鈴村 彩-LIVEいろどりぶとして、皆さんのサポート役で参加します。

川尻 何かあったときのストッパー(笑)。

鈴村 お芝居が停滞したり、このまま行くとストレートな流れで進んじゃうなっていうときのために、カンフル剤的な役割で入りたいと思っていて。でも僕が助けてあげられないときもあるかもしれない(笑)。そうなったときにどうなるかも見どころですね。

──川尻さんは今回も、照明や音響のタイミングを決めるキュー振り役として参加されるのでしょうか?

川尻 そうですね。あとはストーリーの流れを観ながら、どうしていくかを鈴村さんと相談して、流れを整えたり、揺さぶりをかけたり。

鈴村 実は彩-LIVEの頭脳は川尻さんなんですよ。僕はイヤモニをして舞台に出るので、川尻さんの傀儡になる可能性もあります(笑)。

川尻 今回は出演者が3人だからコントロールするのが大変かもしれませんね。

川尻恵太

川尻恵太

──「AD-LIVE」は2018年に10周年を迎えてからも(参照:「AD-LIVE」10周年 鈴村健一×浅沼晋太郎×川尻恵太)、キャラクターの特徴、物語のオチ、演出のギミックを当日のくじ引きによって決定する「AD-LIVE ZERO」や、体験型謎解きエンタテインメントを制作しているSCRAPとコラボした「AD-LIVE 2020」、初の2幕構成に挑戦した「AD-LIVE 2021」を上演するなど、毎年進化を続けています。俳優陣を迎えた今回の「AD-LIVE 2022」でも大きなチャレンジをされますが、今後どのような挑戦をしたいと考えていらっしゃいますか?

鈴村 10周年のとき、すさまじい達成感があって……実は燃え尽き症候群になりかけたんです。でも、絶対に15周年は迎えたいなと思っていて。「AD-LIVE」って基本になる“器”はずっと変わっていなくて、器の中に何を入れるか、毎回自由に変えることができる。今回、俳優陣に出ていただくのもその一環なんです。今後、声優陣が一切出ない公演もあって良いと思うし、「AD-LIVE」というフォーマットを誰かに貸し出すのも良いと思う。究極の理想を言うと、365日「AD-LIVE」の公演が観られる常設会場を作りたいなと(笑)。キャパ200くらいの会場で毎日「AD-LIVE」をやっている、みたいな環境に憧れがあるんです。おかげさまで「AD-LIVE」は大きなコンテンツになってきているんですけど、一方で次代を担う若い人たちのためのステージも提供したいと思っていて。小劇場ブームのとき、いろいろな実験演劇に触れたことが今の「AD-LIVE」にもつながっていると思うから、「AD-LIVE」が小劇場に回帰するのも良いんじゃないかなって思っているんです。

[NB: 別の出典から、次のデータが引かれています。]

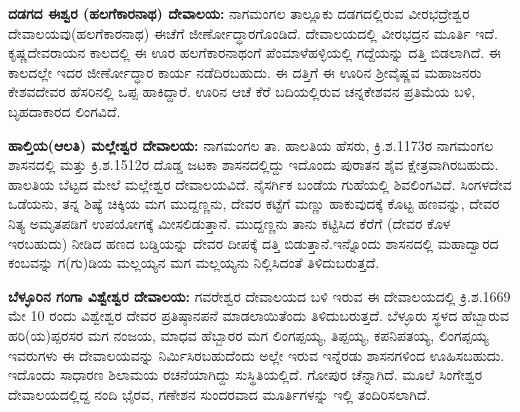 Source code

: \textbf{ದಡಗದ ಈಶ್ವರ (ಹಲಗೆಕಾರನಾಥ) ದೇವಾಲಯ: } ನಾಗಮಂಗಲ ತಾಲ್ಲೂಕು ದಡಗದಲ್ಲಿರುವ ವೀರಭದ್ರೇಶ್ವರ ದೇವಾಲಯವು(ಹಲಗೆಕಾರನಾಥ) ಈಚೆಗೆ ಜೀರ್ಣೋದ್ಧಾರಗೊಂಡಿದೆ. ದೇವಾಲಯದಲ್ಲಿ ವೀರಭದ್ರನ ಮೂರ್ತಿ ಇದೆ. ಕೃಷ್ಣದೇವರಾಯನ ಕಾಲದಲ್ಲಿ ಈ ಊರ ಹಲಗೆಕಾರನಾಥಂಗೆ ಪೆಂಮಾಳೆಹಳ್ಳಿಯಲ್ಲಿ ಗದ್ದೆಯನ್ನು ದತ್ತಿ ಬಿಡಲಾಗಿದೆ. ಈ ಕಾಲದಲ್ಲೇ ಇದರ ಜೀರ್ಣೋದ್ಧಾರ ಕಾರ್ಯ ನಡೆದಿರಬಹುದು. ಈ ದತ್ತಿಗೆ ಈ ಊರಿನ ಶ‍್ರೀವೈಷ್ಣವ ಮಹಾಜನರು ಕೇಶವದೇವರ ಹೆಸರಿನಲ್ಲಿ ಒಪ್ಪ ಹಾಕಿದ್ದಾರೆ. ಊರಿನ ಆಚೆ ಕೆರೆ ಬದಿಯಲ್ಲಿರುವ ಚನ್ನಕೇಶವನ ಪ್ರತಿಮೆಯ ಬಳಿ, ಬೃಹದಾಕಾರದ ಲಿಂಗವಿದೆ.

\textbf{ಹಾಲ್ತಿಯ(ಆಲತಿ) ಮಲ್ಲೇಶ್ವರ ದೇವಾಲಯ:} ನಾಗಮಂಗಲ ತಾ. ಹಾಲತಿಯ ಹೆಸರು, ಕ್ರಿ.ಶ.1173ರ ನಾಗಮಂಗಲ ಶಾಸನದಲ್ಲಿ ಮತ್ತು ಕ್ರಿ.ಶ.1512ರ ದೊಡ್ಡ ಜಟಕಾ ಶಾಸನದಲ್ಲಿದ್ದು ಇದೊಂದು ಪುರಾತನ ಶೈವ ಕ್ಷೇತ್ರವಾಗಿರಬಹುದು. ಹಾಲತಿಯ ಬೆಟ್ಟದ ಮೇಲೆ ಮಲ್ಲೇಶ್ವರ ದೇವಾಲಯವಿದೆ. ನೈಸರ್ಗಿಕ ಬಂಡೆಯ ಗುಹೆಯಲ್ಲಿ ಶಿವಲಿಂಗವಿದೆ. ಸಿಂಗಳದೇವ ಒಡೆಯನು, ತನ್ನ ಶಿಷ್ಯೆ ಚಿಕ್ಕಿಯ ಮಗ ಮುದ್ದಣ್ಣನು, ದೇವರ ಕಟ್ಟೆಗೆ ಮಣ್ಣು ಹಾಕುವುದಕ್ಕೆ ಕೊಟ್ಟ ಹಣವನ್ನು, ದೇವರ ನಿತ್ಯ ಅಮೃತಪಡಿಗೆ ಉಪಯೋಗಕ್ಕೆ ಮೀಸಲಿಡುತ್ತಾನೆ. ಮುದ್ದಣ್ಣನು ತಾನು ಕಟ್ಟಿಸಿದ ಕೆರೆಗೆ (ದೇವರ ಕೊಳ ಇರಬಹುದು) ನೀಡಿದ ಹಣದ ಬಡ್ಡಿಯನ್ನು ದೇವರ ದೀಪಕ್ಕೆ ದತ್ತಿ ಬಿಡುತ್ತಾನೆ.ಇನ್ನೊಂದು ಶಾಸನದಲ್ಲಿ ಮಹಾದ್ವಾರದ ಕಂಬವನ್ನು ಗ(ಗು)ಡಿಯ ಮಲ್ಲಯ್ಯನ ಮಗ ಮಲ್ಲಯ್ಯನು ನಿಲ್ಲಿಸಿದಂತೆ ತಿಳಿದುಬರುತ್ತದೆ.

\textbf{ಬೆಳ್ಳೂರಿನ ಗಂಗಾ ವಿಶ್ವೇಶ್ವರ ದೇವಾಲಯ:} ಗವರೇಶ್ವರ ದೇವಾಲಯದ ಬಳಿ ಇರುವ ಈ ದೇವಾಲಯದಲ್ಲಿ ಕ್ರಿ.ಶ.1669 ಮೇ 10 ರಂದು ವಿಶ್ವೇಶ್ವರ ದೇವರ ಪ್ರತಿಷ್ಠಾನಪನೆ ಮಾಡಲಾಯಿತೆಂದು ತಿಳಿದುಬರುತ್ತದೆ. ಬೆಳ್ಳೂರು ಸ್ಥಳದ ಹೆಬ್ಬಾರುವ ಹರಿ(ಯ)ಪ್ಪರಸರ ಮಗ ನಂಜಯ, ಮಾಧವ ಹೆಬ್ಬಾರರ ಮಗ ಲಿಂಗಪ್ಪಯ್ಯ, ತಿಪ್ಪಯ್ಯ, ಕಪನಿಪತಯ್ಯ, ಲಿಂಗಪ್ಪಯ್ಯ ಇವರುಗಳು ಈ ದೇವಾಲಯವನ್ನು ನಿರ್ಮಿಸಿರಬಹುದೆಂದು ಅಲ್ಲೇ ಇರುವ ಇನ್ನೆರಡು ಶಾಸನಗಳಿಂದ ಊಹಿಸ\-ಬಹುದು. ಇದೊಂದು ಸಾಧಾರಣ ಶಿಲಾಮಯ ರಚನೆಯಾಗಿದ್ದು ಸುಸ್ಥಿತಿಯಲ್ಲಿದೆ. ಗೋಪುರ ಚೆನ್ನಾಗಿದೆ. ಮೂಲೆ ಸಿಂಗೇಶ್ವರ ದೇವಾಲಯದಲ್ಲಿದ್ದ ನಂದಿ ಭೈರವ, ಗಣೇಶನ ಸುಂದರವಾದ ಮೂರ್ತಿಗಳನ್ನು ಇಲ್ಲಿ ತಂದಿರಿಸಲಾಗಿದೆ.

\newpage

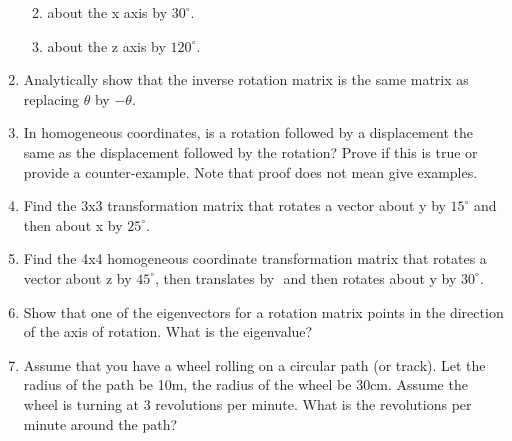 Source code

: \begin{enumerate}
  \begin{enumerate}
  \def\labelenumii{\alph{enumii}.}
  \tightlist
  \item
    about the x axis by \(30^\circ\).
  \item
    about the z axis by \(120^\circ\).
  \end{enumerate}
\item
  Analytically show that the inverse rotation matrix is the same matrix
  as replacing \(\theta\) by \(-\theta\).
\item
  In homogeneous coordinates, is a rotation followed by a displacement
  the same as the displacement followed by the rotation? Prove if this
  is true or provide a counter-example. Note that proof does not mean
  give examples.
\item
  Find the 3x3 transformation matrix that rotates a vector about y by
  \(15^\circ\) and then about x by \(25^\circ\).
\item
  Find the 4x4 homogeneous coordinate transformation matrix that rotates
  a vector about z by \(45^\circ\), then translates by \(<1,2,3>\) and
  then rotates about y by \(30^\circ\).
\item
  Show that one of the eigenvectors for a rotation matrix points in the
  direction of the axis of rotation. What is the eigenvalue?
\item
  Assume that you have a wheel rolling on a circular path (or track).
  Let the radius of the path be 10m, the radius of the wheel be 30cm.
  Assume the wheel is turning at 3 revolutions per minute. What is the
  revolutions per minute around the path?
\end{enumerate}
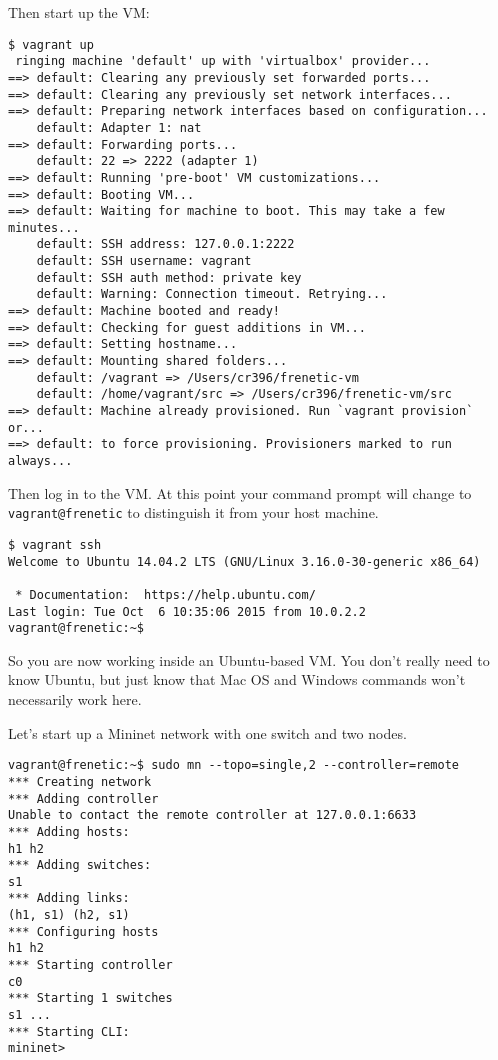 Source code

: Then start up the VM:

\begin{lstlisting}[style=BashInputStyle]
 $ vagrant up
 ringing machine 'default' up with 'virtualbox' provider...
==> default: Clearing any previously set forwarded ports...
==> default: Clearing any previously set network interfaces...
==> default: Preparing network interfaces based on configuration...
    default: Adapter 1: nat
==> default: Forwarding ports...
    default: 22 => 2222 (adapter 1)
==> default: Running 'pre-boot' VM customizations...
==> default: Booting VM...
==> default: Waiting for machine to boot. This may take a few minutes...
    default: SSH address: 127.0.0.1:2222
    default: SSH username: vagrant
    default: SSH auth method: private key
    default: Warning: Connection timeout. Retrying...
==> default: Machine booted and ready!
==> default: Checking for guest additions in VM...
==> default: Setting hostname...
==> default: Mounting shared folders...
    default: /vagrant => /Users/cr396/frenetic-vm
    default: /home/vagrant/src => /Users/cr396/frenetic-vm/src
==> default: Machine already provisioned. Run `vagrant provision` or...
==> default: to force provisioning. Provisioners marked to run always...
\end{lstlisting}

Then log in to the VM.  At this point your command prompt will change to {\tt vagrant@frenetic} to distinguish it
from your host machine.

\begin{lstlisting}[style=BashInputStyle]
 $ vagrant ssh
Welcome to Ubuntu 14.04.2 LTS (GNU/Linux 3.16.0-30-generic x86_64)

 * Documentation:  https://help.ubuntu.com/
Last login: Tue Oct  6 10:35:06 2015 from 10.0.2.2
vagrant@frenetic:~$ 
\end{lstlisting}

So you are now working inside an Ubuntu-based VM.  You don't really need to know Ubuntu, but just know that Mac OS and Windows commands won't necessarily work here.  

Let's start up a Mininet network with one switch and two nodes.

\begin{lstlisting}[style=BashInputStyle]
vagrant@frenetic:~$ sudo mn --topo=single,2 --controller=remote
*** Creating network
*** Adding controller
Unable to contact the remote controller at 127.0.0.1:6633
*** Adding hosts:
h1 h2
*** Adding switches:
s1
*** Adding links:
(h1, s1) (h2, s1)
*** Configuring hosts
h1 h2
*** Starting controller
c0
*** Starting 1 switches
s1 ...
*** Starting CLI:
mininet>
\end{lstlisting}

──若い演劇人を育てることを目的とした常設の“「AD-LIVE」劇場“、とても素敵な発想だと思います。

鈴村 僕はもともと内気で、人と社交的に付き合えないタイプだったんですが、演劇のメソッドを学ぶことによって自分の中で“革命”が起きて、「人格が変わったの?」っていうくらいポジティブな思考になったんです。演劇を勉強したおかげで、誰かと関わることこそ面白いと思えるようになった。ということもあって、「AD-LIVE」を誰もが気軽にチャレンジできるカルチャーにできたら良いなって思うんです。演技経験の有無を問わず、誰でも参加できるような文化になったら面白いですよね。

──その機会があったら参加したいです!

鈴村 ぜひ一度体験してほしいです。アドリブワードを引くときの感覚ってめちゃくちゃ面白いですからね。

鈴村健一

鈴村健一

川尻 鈴村さんが以前おっしゃっていたと思うんですけど、「AD-LIVE」にはほかのエチュード舞台と大きく違うところがあって、「AD-LIVE」って約1年かけて会議をしたり、検証をしたりするんです。でも当日になるまでどんな公演になるかまったくわからない! そこに労力をかけるって本当にすごいことじゃないですか?

鈴村 ははは!

川尻 むしろエチュードって、その日にバッと集まってやるものっていうイメージがあると思うんですけど、実は僕の活動の中で一番長い期間準備しているものなんです。鈴村さんや皆さんの長年の知識や経験が積み重なったおかげで、今年は俳優の方々に参加してもらえることになって。俳優のみんなにも今まで味わったことない感覚を経験してほしいですし、「AD-LIVE」を体験して成長した彼らの姿を見てみたい。声優さんと俳優さんがお互いに胸を貸し合って、普段舞台上で観られない交流が育まれる、そんな「AD-LIVE」になるんじゃないかと期待しています。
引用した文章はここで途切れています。